物語を書きたくて
小説というとおこがましいが、物語を書き始めたのは約四年前だっただろうか。当時は、ただ頭の中で物語を想像しているだけだった。
ある日、友人が作家を目指していることを知る。そして、話を考えるのが好きなら一度くらい小説を書いてみてはどうか、と言われたことが始まりだった。
本は読むものだと思っていた自分にとって、それは未知なことではあったが、興味もあったので挑戦してみることにした。
今でも大いに悩みながら書いてはいるが、その比ではないくらい手探り状態だった。だけど、それが楽しかったのだ。思い浮かぶ物語を書きながら、溢れてくるイメージや気づけば勝手に動き回る登場人物。書く楽しさの一端に触れることができたのだ。

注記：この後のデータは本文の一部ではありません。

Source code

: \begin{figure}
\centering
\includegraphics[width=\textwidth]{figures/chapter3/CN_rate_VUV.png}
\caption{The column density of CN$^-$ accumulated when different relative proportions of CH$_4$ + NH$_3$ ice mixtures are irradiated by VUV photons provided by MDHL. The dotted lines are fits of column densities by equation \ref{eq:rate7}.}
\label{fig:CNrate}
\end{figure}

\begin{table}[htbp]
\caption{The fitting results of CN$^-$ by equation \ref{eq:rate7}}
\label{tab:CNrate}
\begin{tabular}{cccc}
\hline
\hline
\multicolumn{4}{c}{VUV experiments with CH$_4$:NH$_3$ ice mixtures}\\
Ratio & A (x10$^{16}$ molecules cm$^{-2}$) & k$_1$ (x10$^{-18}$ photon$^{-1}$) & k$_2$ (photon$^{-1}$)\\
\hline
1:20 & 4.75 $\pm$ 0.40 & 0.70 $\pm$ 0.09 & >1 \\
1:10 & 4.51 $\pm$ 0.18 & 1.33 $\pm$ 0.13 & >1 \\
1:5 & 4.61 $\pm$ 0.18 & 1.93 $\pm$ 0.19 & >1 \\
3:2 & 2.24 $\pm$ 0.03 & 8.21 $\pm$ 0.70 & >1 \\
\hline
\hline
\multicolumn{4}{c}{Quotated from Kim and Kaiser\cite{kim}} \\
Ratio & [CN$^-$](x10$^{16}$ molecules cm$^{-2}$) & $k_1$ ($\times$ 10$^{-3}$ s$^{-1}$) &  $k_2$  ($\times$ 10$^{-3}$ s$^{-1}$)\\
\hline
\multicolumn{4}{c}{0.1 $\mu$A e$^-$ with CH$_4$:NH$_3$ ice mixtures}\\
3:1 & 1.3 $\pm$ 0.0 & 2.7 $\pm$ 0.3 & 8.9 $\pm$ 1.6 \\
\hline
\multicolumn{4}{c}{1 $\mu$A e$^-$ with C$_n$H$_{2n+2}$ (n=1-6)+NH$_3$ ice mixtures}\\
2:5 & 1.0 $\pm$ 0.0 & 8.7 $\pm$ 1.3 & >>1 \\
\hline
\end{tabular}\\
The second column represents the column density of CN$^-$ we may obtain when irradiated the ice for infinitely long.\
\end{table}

しかし、書いていくうちに自分には文才がないということにも気づいていく。書かない時期も多くあった。
初めて一つの作品と呼べるものを書き終えたのは、書き始めてから一年は経過していた。得も言われぬ感動がそこにはあった。
やりきったという思いも強くあり、それからはしばらく書くことはなかった。その間も物語は頭の中に綴られていった。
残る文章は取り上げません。